Give back exactly the lines from the start of the entries below to the line holding "- **企業プロファイル**", that line included, and leave every picture out.
--
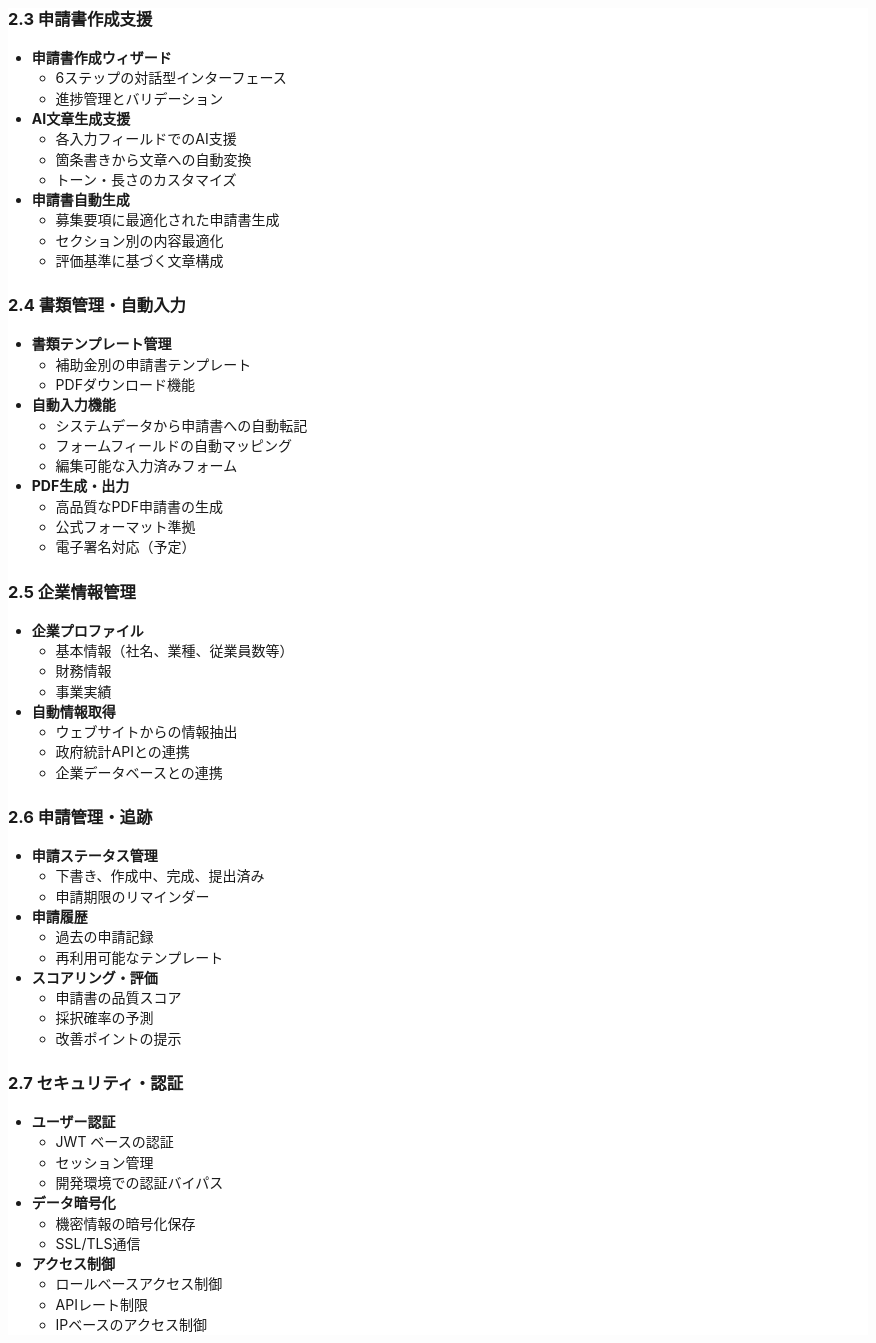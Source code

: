 ### 2.3 申請書作成支援
- **申請書作成ウィザード**
  - 6ステップの対話型インターフェース
  - 進捗管理とバリデーション
- **AI文章生成支援**
  - 各入力フィールドでのAI支援
  - 箇条書きから文章への自動変換
  - トーン・長さのカスタマイズ
- **申請書自動生成**
  - 募集要項に最適化された申請書生成
  - セクション別の内容最適化
  - 評価基準に基づく文章構成

### 2.4 書類管理・自動入力
- **書類テンプレート管理**
  - 補助金別の申請書テンプレート
  - PDFダウンロード機能
- **自動入力機能**
  - システムデータから申請書への自動転記
  - フォームフィールドの自動マッピング
  - 編集可能な入力済みフォーム
- **PDF生成・出力**
  - 高品質なPDF申請書の生成
  - 公式フォーマット準拠
  - 電子署名対応（予定）

### 2.5 企業情報管理
- **企業プロファイル**
  - 基本情報（社名、業種、従業員数等）
  - 財務情報
  - 事業実績
- **自動情報取得**
  - ウェブサイトからの情報抽出
  - 政府統計APIとの連携
  - 企業データベースとの連携

### 2.6 申請管理・追跡
- **申請ステータス管理**
  - 下書き、作成中、完成、提出済み
  - 申請期限のリマインダー
- **申請履歴**
  - 過去の申請記録
  - 再利用可能なテンプレート
- **スコアリング・評価**
  - 申請書の品質スコア
  - 採択確率の予測
  - 改善ポイントの提示

### 2.7 セキュリティ・認証
- **ユーザー認証**
  - JWT ベースの認証
  - セッション管理
  - 開発環境での認証バイパス
- **データ暗号化**
  - 機密情報の暗号化保存
  - SSL/TLS通信
- **アクセス制御**
  - ロールベースアクセス制御
  - APIレート制限
  - IPベースのアクセス制御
--
• [RESULT BELOW]:
Source code

: ### 2.3 申請書作成支援
- **申請書作成ウィザード**
  - 6ステップの対話型インターフェース
  - 進捗管理とバリデーション
- **AI文章生成支援**
  - 各入力フィールドでのAI支援
  - 箇条書きから文章への自動変換
  - トーン・長さのカスタマイズ
- **申請書自動生成**
  - 募集要項に最適化された申請書生成
  - セクション別の内容最適化
  - 評価基準に基づく文章構成

### 2.4 書類管理・自動入力
- **書類テンプレート管理**
  - 補助金別の申請書テンプレート
  - PDFダウンロード機能
- **自動入力機能**
  - システムデータから申請書への自動転記
  - フォームフィールドの自動マッピング
  - 編集可能な入力済みフォーム
- **PDF生成・出力**
  - 高品質なPDF申請書の生成
  - 公式フォーマット準拠
  - 電子署名対応（予定）

### 2.5 企業情報管理
- **企業プロファイル**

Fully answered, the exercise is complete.